Menyikapi hal itu, pada 21 - 22 Oktober 1945 diadakan pertemuan di Kantor NU Surabaya. Esok harinya, yakni 22 Oktober 1945 dikeluarkan ‘Resolusi Jihad’ oleh K.H. Hasyim As’yari. Diserukan kepada pemerintah dan umat Islam tentang wajibnya membela negara dari serangan musuh.

Akhirnya ketika pasukan NICA dan Inggris masuk Surabaya, para santri sudah menyambutnya dengan persiapan perang. Alhasil, pertempuran besar terjadi. Bermodalkan bambu runcing dan senjata seadanya, mereka perang mati-matian melawan tentara asing yang datang tak diundang. Pertempuran ini panjang, Jenderal Mallaby si jenderal Inggris, tewas.

Ini juga memicu pertempuran lebih besar, yang pada akhirnya dikenal pertempuran 10 November Surabaya. Kita kenal sekarang sebagai Hari Pahlawan. Jadi tak heran ketika pertempuran besar itu diteriakkan Allahu Akbar! Karena pada dasarnya itu adalah berjihad. Berjihad membela negara dari serangan musuh.

Semangat menjaga Negara Kesatuan Republik Indonesia (NKRI) oleh para santri alias kaum sarungan tak perlu diragukan lagi. Semangat itu terus menular sampai sekarang. Tak lekang oleh zaman.

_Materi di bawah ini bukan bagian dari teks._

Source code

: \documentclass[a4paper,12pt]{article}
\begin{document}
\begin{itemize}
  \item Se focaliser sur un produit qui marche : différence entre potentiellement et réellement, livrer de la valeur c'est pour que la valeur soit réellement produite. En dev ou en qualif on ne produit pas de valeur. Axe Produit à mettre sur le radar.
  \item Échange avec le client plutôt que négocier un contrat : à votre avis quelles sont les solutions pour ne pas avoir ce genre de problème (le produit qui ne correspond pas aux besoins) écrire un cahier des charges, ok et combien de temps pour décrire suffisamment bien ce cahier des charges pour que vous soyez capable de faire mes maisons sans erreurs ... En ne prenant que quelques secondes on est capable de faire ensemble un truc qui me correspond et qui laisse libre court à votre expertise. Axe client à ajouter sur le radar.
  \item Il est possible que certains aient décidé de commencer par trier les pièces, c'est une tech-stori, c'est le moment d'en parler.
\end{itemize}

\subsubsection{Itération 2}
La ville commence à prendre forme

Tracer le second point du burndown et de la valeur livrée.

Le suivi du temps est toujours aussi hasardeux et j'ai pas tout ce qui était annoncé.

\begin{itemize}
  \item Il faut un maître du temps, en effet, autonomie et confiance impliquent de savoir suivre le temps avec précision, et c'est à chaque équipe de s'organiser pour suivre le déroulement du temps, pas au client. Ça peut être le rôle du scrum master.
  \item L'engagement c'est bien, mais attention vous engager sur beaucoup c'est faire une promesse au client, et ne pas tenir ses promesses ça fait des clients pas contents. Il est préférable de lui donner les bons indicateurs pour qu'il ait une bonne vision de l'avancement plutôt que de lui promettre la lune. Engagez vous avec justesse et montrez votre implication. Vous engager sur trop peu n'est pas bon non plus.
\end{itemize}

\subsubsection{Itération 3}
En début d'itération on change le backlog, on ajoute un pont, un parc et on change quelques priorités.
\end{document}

Semangat itu pula yang terlihat di peringatan HSN 2018 ini. Salah satunya yang terlihat di Pondok Pesantren Al Mubaarok Manggisan, Kabupaten Wonosobo itu.

Pengasuh ponpes setempat, Nur Hidayatullah, menyebut HSN itu punya makna yang besar bagi santri atau pesantren.

“Adanya peringatan Hari Santri Nasional sampai adanya Rancangan Undang-Undang (RUU) tentang Pesantren dan Pendidikan Keagamaan ini bukan perjuangan yang mudah, ini perjuangan yang sangat sulit,” kata Kyai Nur.

Mudir ponpes setempat, Nurul Mubin, mengatakan di ponpes Al Mubaarok itu juga sudah punya pendidikan setingkat perguruan tinggi, yakni Mahad Ali Al Mubaarok.

“Jenjangnya S1 (Strata 1), gelarnya pada tahun 2021 nanti Sarjana Agama,” tambahnya

Pendidikan bagi santri sangat penting. Jadi tak hanya jadi ulama. Santri ini harus punya kontribusi besar bagi bangsa. Mereka dididik sejak dini untuk jadi calon negarawan, ulama sekaligus politisi yang handal.

Selamat Hari Santri Nasional!

 

 

FOTO EKA SETIAWAN

Para santriwati di Pondok Pesantren Al Mubaarok, Manggisan, Kabupaten Wonosobo, merayakan tasyakuran Hari Santri Nasional yang digelar di ponpes setempat, Minggu (21/10/2018) malam.